EEUU, Hungría y España. Thriller, 2012. 110 min. Dirección: James McTeigue. Intérpretes: John Cusack (Edgar Allan Poe), Luke Evans (detective Emmett Fields), Alice Eve (Emily Hamilton), Brendan Gleeson (coronel Hamilton), Oliver Jackson-Cohen (John Cantrell), Kevin McNally (Maddux). Guión: Ben Livingston y Hannah Shakespeare. Producción: Marc D. Evans, Trevor Macy y Aaron Ryder. Música: Lucas Vidal. Fotografía: Danny Ruhlmann. Montaje: Niven Howie. Diseño de producción: Roger Ford. Vestuario: Carlo Poggioli.

Si Baudelaire viviera asesinaría a este director por lo que ha hecho con Poe, a quien el poeta francés tanto admiró y tan excelentemente tradujo. ¿Y qué le haría Cortázar, gracias a quien muchos lo leímos por primera vez en su traducción publicada en Alianza? Prefiero no pensarlo. Roger Corman, más expedito, lo habría mandado a la m… Porque el tipo que dirige (¿) esta película hace con Poe un refrito gore-cómic-gótico que acumula los más feos vicios de esos tres submundos.

Lo peor del cómic es que es contagioso. No se limita al papel. Ni tan siquiera a los videojuegos. Alentado por su inmenso éxito, su prestigio artístico y su continuo trasvase al cine, aspira a dar razón de la totalidad de la experiencia humana. Y se estrella, claro. Cada medio sirve para lo que sirve. Y ni el lenguaje cinematográfico contaminado -simplificado- por el cómic puede dar razón de la figura gigantesca y del mundo verdaderamente (no fingidamente) tenebroso de Poe, ni un fulano que ha dirigido basurillas como V de Vendetta (a la que algunos colegas rinden culto) o Ninja Assassin puede ni tan siquiera acercarse al infierno de la vida y de los sueños de Poe.

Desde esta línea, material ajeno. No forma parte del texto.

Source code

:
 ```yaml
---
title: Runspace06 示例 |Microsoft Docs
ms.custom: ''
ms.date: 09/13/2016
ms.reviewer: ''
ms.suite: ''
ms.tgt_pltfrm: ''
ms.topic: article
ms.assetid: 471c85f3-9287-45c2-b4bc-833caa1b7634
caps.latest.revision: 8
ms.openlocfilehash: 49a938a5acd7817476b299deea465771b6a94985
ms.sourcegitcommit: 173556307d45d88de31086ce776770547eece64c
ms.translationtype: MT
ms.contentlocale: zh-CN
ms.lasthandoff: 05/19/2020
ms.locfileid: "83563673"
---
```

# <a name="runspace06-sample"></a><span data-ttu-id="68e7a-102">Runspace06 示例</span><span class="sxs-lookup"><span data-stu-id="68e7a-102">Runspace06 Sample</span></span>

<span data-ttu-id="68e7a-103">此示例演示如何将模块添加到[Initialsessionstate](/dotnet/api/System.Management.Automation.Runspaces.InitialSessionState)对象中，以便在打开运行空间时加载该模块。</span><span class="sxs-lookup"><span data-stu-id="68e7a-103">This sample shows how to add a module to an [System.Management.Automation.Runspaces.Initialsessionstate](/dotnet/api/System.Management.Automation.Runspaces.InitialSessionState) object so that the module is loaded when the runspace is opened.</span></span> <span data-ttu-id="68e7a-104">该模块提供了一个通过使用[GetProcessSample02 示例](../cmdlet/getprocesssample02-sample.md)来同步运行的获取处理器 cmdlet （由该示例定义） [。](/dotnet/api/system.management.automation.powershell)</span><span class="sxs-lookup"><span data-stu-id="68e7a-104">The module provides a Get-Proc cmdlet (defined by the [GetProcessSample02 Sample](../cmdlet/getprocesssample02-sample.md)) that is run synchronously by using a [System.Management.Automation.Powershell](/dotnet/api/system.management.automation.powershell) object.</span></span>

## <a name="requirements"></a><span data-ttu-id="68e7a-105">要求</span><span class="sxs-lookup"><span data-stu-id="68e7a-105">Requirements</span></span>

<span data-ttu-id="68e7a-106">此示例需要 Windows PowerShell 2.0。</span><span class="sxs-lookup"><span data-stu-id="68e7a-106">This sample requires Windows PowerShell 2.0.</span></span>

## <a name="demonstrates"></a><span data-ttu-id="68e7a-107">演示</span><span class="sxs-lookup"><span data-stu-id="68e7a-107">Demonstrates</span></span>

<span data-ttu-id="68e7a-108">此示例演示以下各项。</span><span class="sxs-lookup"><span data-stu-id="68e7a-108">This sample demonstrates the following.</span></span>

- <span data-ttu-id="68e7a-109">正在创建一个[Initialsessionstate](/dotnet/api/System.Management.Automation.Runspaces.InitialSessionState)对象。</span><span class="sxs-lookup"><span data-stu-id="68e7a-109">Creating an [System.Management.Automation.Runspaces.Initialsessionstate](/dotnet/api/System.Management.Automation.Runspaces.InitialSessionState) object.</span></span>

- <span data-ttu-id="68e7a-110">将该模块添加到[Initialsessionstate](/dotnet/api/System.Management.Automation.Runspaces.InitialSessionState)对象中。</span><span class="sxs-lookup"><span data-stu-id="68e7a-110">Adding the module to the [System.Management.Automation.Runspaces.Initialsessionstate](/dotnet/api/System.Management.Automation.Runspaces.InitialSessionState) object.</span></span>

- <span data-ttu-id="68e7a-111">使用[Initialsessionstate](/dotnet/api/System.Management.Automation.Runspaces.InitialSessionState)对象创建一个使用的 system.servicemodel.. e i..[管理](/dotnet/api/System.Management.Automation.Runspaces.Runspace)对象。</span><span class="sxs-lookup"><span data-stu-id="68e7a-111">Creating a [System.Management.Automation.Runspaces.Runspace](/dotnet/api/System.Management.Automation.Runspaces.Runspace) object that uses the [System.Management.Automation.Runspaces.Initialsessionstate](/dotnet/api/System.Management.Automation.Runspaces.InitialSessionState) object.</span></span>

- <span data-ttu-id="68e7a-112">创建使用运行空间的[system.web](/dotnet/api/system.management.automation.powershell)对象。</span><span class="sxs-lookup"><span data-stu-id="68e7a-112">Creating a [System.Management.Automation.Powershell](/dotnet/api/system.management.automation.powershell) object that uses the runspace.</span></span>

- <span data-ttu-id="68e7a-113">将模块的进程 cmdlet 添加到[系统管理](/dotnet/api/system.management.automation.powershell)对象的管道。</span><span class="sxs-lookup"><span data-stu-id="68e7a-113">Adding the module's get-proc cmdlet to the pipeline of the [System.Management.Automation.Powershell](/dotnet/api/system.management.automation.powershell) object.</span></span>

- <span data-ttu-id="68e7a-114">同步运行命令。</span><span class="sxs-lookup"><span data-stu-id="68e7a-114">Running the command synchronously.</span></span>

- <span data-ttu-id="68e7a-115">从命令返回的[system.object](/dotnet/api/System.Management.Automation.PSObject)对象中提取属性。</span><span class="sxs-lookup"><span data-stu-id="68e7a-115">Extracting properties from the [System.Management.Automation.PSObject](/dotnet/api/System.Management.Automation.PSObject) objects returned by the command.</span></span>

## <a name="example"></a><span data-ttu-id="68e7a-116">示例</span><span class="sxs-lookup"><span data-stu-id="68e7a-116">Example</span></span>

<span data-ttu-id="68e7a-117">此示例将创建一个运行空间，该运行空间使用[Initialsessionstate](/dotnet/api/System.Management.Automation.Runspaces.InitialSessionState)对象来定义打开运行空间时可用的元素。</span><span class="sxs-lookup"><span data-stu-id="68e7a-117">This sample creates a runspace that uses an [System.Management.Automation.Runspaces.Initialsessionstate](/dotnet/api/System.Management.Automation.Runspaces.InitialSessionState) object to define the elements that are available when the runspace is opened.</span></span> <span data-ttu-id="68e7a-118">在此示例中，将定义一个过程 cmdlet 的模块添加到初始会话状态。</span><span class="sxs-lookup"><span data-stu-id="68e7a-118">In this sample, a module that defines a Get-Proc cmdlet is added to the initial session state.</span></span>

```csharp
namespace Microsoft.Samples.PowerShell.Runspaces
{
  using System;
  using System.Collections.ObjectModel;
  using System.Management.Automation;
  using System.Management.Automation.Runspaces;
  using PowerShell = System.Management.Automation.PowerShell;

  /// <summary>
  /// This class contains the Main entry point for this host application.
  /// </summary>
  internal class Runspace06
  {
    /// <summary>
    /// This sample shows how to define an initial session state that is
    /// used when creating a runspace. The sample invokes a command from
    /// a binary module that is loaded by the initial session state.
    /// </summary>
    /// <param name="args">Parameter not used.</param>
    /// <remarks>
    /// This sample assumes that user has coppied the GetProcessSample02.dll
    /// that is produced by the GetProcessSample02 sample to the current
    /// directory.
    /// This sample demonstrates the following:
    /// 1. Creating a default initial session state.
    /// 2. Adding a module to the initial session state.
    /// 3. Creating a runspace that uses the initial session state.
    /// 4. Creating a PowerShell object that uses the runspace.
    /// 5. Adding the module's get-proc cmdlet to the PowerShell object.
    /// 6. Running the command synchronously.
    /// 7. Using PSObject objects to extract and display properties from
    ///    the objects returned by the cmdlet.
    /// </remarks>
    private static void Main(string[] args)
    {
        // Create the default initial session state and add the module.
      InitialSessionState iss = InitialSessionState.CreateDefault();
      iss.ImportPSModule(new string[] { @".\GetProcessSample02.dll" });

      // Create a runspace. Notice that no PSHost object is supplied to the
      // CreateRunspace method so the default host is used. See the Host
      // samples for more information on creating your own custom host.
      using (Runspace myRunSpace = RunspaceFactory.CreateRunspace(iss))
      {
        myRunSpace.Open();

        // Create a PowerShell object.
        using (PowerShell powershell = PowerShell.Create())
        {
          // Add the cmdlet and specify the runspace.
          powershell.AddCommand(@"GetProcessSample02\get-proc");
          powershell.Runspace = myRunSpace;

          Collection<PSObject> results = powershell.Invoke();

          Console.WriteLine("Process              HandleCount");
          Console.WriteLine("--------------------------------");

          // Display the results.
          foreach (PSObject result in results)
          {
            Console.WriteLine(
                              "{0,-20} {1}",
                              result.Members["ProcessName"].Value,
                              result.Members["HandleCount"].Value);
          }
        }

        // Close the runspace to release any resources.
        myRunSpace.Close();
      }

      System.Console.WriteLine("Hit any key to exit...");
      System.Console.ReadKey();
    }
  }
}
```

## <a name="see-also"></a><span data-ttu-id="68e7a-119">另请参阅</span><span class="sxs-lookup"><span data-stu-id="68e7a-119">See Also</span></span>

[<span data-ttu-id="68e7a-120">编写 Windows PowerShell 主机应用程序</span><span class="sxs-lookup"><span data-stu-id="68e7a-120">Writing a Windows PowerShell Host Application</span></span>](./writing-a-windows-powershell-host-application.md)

El guión presenta a Poe ayudando a un detective en la caza de un asesino que mata a sus víctimas siguiendo sus cuentos. Los crímenes de la calle Morgue, La máscara de la muerte roja, El misterio de Marie Roget, El entierro prematuro o El pozo y el péndulo son mezclados con los últimos días de la trágica vida de Poe. En realidad lo que se mezcla es la cáscara de estos cuentos, lo más superficial y anecdótico -el horror de Poe degradado en gore- con una simplona y gesticulante representación de Poe desaforadamente interpretada por John Cusack.

McTeigue ignora que las tramas o los enigmas eran en Poe, no la meta, sino el punto de partida, el bastidor sobre el que bordar los retorcidos arabescos de un pánico ante la vida que produce tan hondo e intenso desasosiego porque sospechamos que quien lo siente, lejos de tener alucinaciones, ha visto cara a cara el horror de la existencia. Imposible saber, leyéndolo, si Poe inventaba estas cosas perdido en las brumas del alcohol o si en la bebida buscaba el olvido de horrores que su sensibilidad en carne viva le había mostrado.

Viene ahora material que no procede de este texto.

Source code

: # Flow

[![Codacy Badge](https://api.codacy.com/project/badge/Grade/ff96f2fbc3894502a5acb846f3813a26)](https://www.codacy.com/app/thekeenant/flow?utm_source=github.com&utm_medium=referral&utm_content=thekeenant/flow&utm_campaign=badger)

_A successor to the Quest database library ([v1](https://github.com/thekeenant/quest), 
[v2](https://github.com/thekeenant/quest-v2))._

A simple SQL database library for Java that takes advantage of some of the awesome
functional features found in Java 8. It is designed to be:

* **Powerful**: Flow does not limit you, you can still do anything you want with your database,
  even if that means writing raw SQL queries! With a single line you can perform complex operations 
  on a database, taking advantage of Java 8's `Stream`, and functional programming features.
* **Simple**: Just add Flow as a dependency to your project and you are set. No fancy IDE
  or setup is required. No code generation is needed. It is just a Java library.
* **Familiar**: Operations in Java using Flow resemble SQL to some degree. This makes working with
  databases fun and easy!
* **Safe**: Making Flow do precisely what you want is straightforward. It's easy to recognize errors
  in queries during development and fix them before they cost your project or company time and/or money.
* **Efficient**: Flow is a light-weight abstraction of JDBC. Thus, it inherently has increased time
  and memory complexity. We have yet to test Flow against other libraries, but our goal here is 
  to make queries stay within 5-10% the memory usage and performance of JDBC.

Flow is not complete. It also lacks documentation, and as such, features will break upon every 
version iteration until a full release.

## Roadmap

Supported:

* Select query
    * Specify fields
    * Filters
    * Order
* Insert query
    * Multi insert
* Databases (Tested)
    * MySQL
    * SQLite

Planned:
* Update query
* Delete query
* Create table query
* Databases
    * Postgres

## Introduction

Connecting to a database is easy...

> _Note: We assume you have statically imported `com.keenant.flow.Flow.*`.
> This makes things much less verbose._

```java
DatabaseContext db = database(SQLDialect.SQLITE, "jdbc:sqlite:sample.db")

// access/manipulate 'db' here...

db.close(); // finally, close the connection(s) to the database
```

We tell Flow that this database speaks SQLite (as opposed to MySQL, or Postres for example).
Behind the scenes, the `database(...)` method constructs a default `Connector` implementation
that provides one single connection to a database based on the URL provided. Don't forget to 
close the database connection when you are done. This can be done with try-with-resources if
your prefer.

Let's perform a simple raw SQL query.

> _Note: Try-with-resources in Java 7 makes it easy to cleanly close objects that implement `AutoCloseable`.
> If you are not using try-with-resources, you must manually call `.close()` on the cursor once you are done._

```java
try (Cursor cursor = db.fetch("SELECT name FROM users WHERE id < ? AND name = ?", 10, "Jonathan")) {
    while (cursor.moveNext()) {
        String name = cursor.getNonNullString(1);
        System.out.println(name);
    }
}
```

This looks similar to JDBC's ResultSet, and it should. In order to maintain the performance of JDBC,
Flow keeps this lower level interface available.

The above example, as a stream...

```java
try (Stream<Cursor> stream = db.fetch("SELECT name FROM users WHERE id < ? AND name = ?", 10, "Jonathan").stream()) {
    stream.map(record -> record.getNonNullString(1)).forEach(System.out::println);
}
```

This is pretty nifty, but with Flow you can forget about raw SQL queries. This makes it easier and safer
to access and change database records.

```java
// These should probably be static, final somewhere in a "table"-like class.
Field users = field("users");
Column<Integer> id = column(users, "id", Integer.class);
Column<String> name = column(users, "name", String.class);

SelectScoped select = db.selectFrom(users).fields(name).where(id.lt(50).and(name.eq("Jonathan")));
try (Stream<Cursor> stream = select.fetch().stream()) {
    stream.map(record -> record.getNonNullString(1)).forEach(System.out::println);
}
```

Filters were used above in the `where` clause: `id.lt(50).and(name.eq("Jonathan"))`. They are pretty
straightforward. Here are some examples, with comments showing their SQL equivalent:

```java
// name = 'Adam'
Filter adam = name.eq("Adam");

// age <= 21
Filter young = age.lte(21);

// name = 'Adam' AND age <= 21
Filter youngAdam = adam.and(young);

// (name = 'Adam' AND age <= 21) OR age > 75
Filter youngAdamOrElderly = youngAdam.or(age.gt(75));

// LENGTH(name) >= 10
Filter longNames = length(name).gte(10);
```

No hay que decir que este realizador de tan limitados como sobrevalorados méritos pasa sobre estas cuestiones, no de puntillas, sino pisoteándolas. Lo único bueno de esta cosita es que muestra a quien la ignorara la minúscula talla de McTeigue. La broma macabra es que esta endeble película es la mejor de las que ha dirigido.